Investigators search through a highway construction site, Nov. 29, 1988, in Kansas City, where explosions shattered windows over a 10-mile area and killed six firefighters.
Bryan Sheppard, who won a lawsuit to obtain Department of Justice records, said the government knew more than a decade ago that other individuals may have been involved.
Newly released government documents involving a 1988 arson fire that killed six Kansas City firefighters affirm the guilt of five people who were convicted of the crime but also find that two other individuals may have been involved.
The review, prompted by a series of investigative stories in The Kansas City Star, was conducted by the Criminal Division of the Justice Department over a three-year period from 2008 to 2011.
Until recently, the government had released only a condensed, highly redacted copy of its review. But after one of the convicted defendants, Bryan Sheppard, sued for the release of the entire report under the Freedom of Information Act, a federal judge last year ordered the government to disclose the report to Sheppard.
The 117 pages of slightly redacted government documents, which a representative of Sheppard provided to KCUR, stated that “the review team did not find any credible support for the Star’s allegations.”

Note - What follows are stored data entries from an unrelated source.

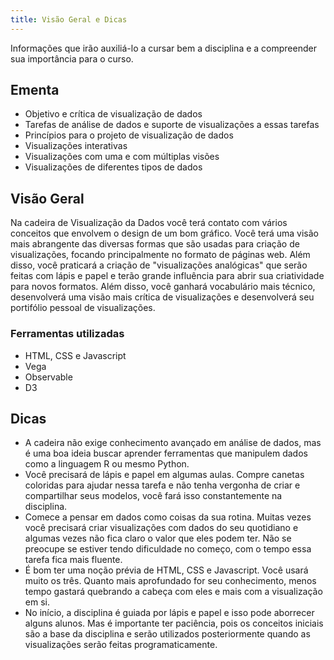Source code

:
 ```yaml
---
title: Visão Geral e Dicas
---
```


Informações que irão auxiliá-lo a cursar bem a disciplina e a compreender sua importância para o curso.

## Ementa

- Objetivo e crítica de visualização de dados
- Tarefas de análise de dados e suporte de visualizações a essas tarefas
- Princípios para o projeto de visualização de dados
- Visualizações interativas
- Visualizações com uma e com múltiplas visões
- Visualizações de diferentes tipos de dados

## Visão Geral

Na cadeira de Visualização da Dados você terá contato com vários conceitos que envolvem o design de um bom gráfico. Você terá uma visão mais abrangente das diversas formas que são usadas para criação de visualizações, focando principalmente no formato de páginas web. Além disso, você praticará a criação de "visualizações analógicas" que serão feitas com lápis e papel e terão grande influência para abrir sua criatividade para novos formatos. Além disso, você ganhará vocabulário mais técnico, desenvolverá uma visão mais crítica de visualizações e desenvolverá seu portifólio pessoal de visualizações.

### Ferramentas utilizadas

- HTML, CSS e Javascript
- Vega
- Observable
- D3

## Dicas

- A cadeira não exige conhecimento avançado em análise de dados, mas é uma boa ideia buscar aprender ferramentas que manipulem dados como a linguagem R ou mesmo Python.
- Você precisará de lápis e papel em algumas aulas. Compre canetas coloridas para ajudar nessa tarefa e não tenha vergonha de criar e compartilhar seus modelos, você fará isso constantemente na disciplina.
- Comece a pensar em dados como coisas da sua rotina. Muitas vezes você precisará criar visualizações com dados do seu quotidiano e algumas vezes não fica claro o valor que eles podem ter. Não se preocupe se estiver tendo dificuldade no começo, com o tempo essa tarefa fica mais fluente.
- É bom ter uma noção prévia de HTML, CSS e Javascript. Você usará muito os três. Quanto mais aprofundado for seu conhecimento, menos tempo gastará quebrando a cabeça com eles e mais com a visualização em si.
- No início, a disciplina é guiada por lápis e papel e isso pode aborrecer alguns alunos. Mas é importante ter paciência, pois os conceitos iniciais são a base da disciplina e serão utilizados posteriormente quando as visualizações serão feitas programaticamente.

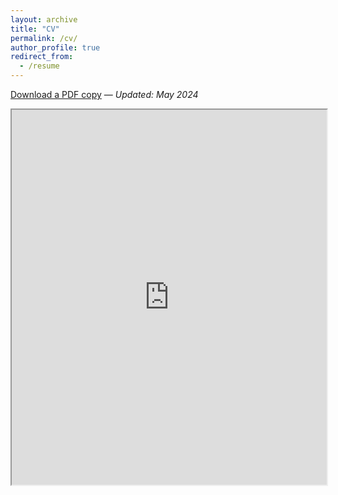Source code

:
 ```yaml
---
layout: archive
title: "CV"
permalink: /cv/
author_profile: true
redirect_from:
  - /resume
---
```


[Download a PDF copy](https://drive.google.com/file/d/1kZTBYSQD8kDWCc3xCE8sdRgmK28cthJl/view?usp=sharing) — _Updated: May 2024_

<iframe src="https://drive.google.com/file/d/1kUfT6oVzvvA9h_ecF9q1TNKeIlGhBEOH/preview" width="100%" height="600" allow="autoplay"></iframe>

The Star’s investigation, a series of articles by the late Mike McGraw in 2007, 2008 and 2009, reported that witnesses had been pressured by law enforcement to provide false testimony and that new evidence showed two security guards at the construction site where the arson occurred had set the fire, not the defendants.
But while the government’s review found the security guards may have been involved in the arson, it also concluded that newly developed information about their possible involvement “would not have called into question the defendants’ guilt of the crimes charged.”
Sheppard, in a phone interview with KCUR, reiterated his claim of innocence and said the government’s conclusion about the defendants’ guilt was already known when the condensed, redacted report was released in 2011.
What's noteworthy about the newly released batch of documents, he said, was that the government knew more than a decade ago that other individuals may have been involved.
“It doesn’t matter to me what the public feels about my guilt or innocence,” Sheppard said. “It’s not about that. It’s about uncovering the truth about this case and getting the right people incarcerated.”